Panel: NARRATIVES BEYOND METAPHYSICS: POSSIBILITIES OF ORDER IN HERMENEUTICAL THEOLOGY



452.3 - WHEN STORIES MAKE TRUTH RESONATE: THE ANALOGIA INCARNATIONIS AS A GRAMMAR

AUTHORS:
Busti P. (Facultés Loyola Paris ~ Paris ~ France)
Text:
This paper asks whether Christian Christology can offer a form of order beyond classical metaphysics by retrieving its narrative and evental character. Drawing on Hartmut Rosa's category of resonance, Jesus is interpreted as the singular resonance of God with the world: a resonant singularity that generates further singularities. In him, a particular grammar of resonance becomes visible — a way of relating to the world analogically and creatively.
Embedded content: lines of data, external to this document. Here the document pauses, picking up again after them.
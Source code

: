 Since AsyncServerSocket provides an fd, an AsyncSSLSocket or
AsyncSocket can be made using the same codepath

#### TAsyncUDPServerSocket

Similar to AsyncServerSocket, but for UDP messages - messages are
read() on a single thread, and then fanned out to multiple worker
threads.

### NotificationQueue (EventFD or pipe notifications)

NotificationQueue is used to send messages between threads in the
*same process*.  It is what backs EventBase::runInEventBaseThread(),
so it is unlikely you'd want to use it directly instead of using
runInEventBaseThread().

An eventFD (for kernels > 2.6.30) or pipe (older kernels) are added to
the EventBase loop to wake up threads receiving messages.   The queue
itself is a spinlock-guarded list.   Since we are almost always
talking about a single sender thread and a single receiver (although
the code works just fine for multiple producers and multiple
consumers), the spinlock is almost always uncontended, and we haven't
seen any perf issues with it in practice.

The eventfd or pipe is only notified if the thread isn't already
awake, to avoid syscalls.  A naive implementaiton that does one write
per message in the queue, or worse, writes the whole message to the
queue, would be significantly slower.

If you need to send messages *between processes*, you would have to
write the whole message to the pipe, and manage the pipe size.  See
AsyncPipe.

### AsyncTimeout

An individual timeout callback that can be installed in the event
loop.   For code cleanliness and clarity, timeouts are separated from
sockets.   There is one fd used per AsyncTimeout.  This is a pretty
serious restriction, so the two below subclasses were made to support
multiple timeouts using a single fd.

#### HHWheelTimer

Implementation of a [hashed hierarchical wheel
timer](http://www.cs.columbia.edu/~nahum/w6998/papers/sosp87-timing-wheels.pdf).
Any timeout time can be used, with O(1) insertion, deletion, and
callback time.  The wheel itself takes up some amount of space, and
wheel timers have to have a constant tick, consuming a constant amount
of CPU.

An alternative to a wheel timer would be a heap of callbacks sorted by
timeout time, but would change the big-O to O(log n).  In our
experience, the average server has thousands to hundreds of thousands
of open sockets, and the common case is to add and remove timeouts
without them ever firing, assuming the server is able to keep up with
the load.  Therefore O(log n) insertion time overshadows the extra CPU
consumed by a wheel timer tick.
His Paschal event reveals a world that always has something to say, a world structured not by domination but by responsive relation. Christological truth thus appears not as a closed system but as an ongoing opening of salvation within the common human sphere. Justice re-emerges as resonance between Word and life, as creative love. What sustains and transmits this truth are narratives: vulnerable yet resistant forms that make a shared depth vibrate. Engaging Eberhard Jüngel's understanding of analogy as grounded in the event of incarnation, the paper argues that analogy is not a mere comparison but an event that structures reality. Building on Adolphe Gesché's intuition of an analogia incarnationis, I propose the outline of a grammar of analogical resonance capable of rethinking theological order hermeneutically — not as metaphysical control, but as generative responsiveness.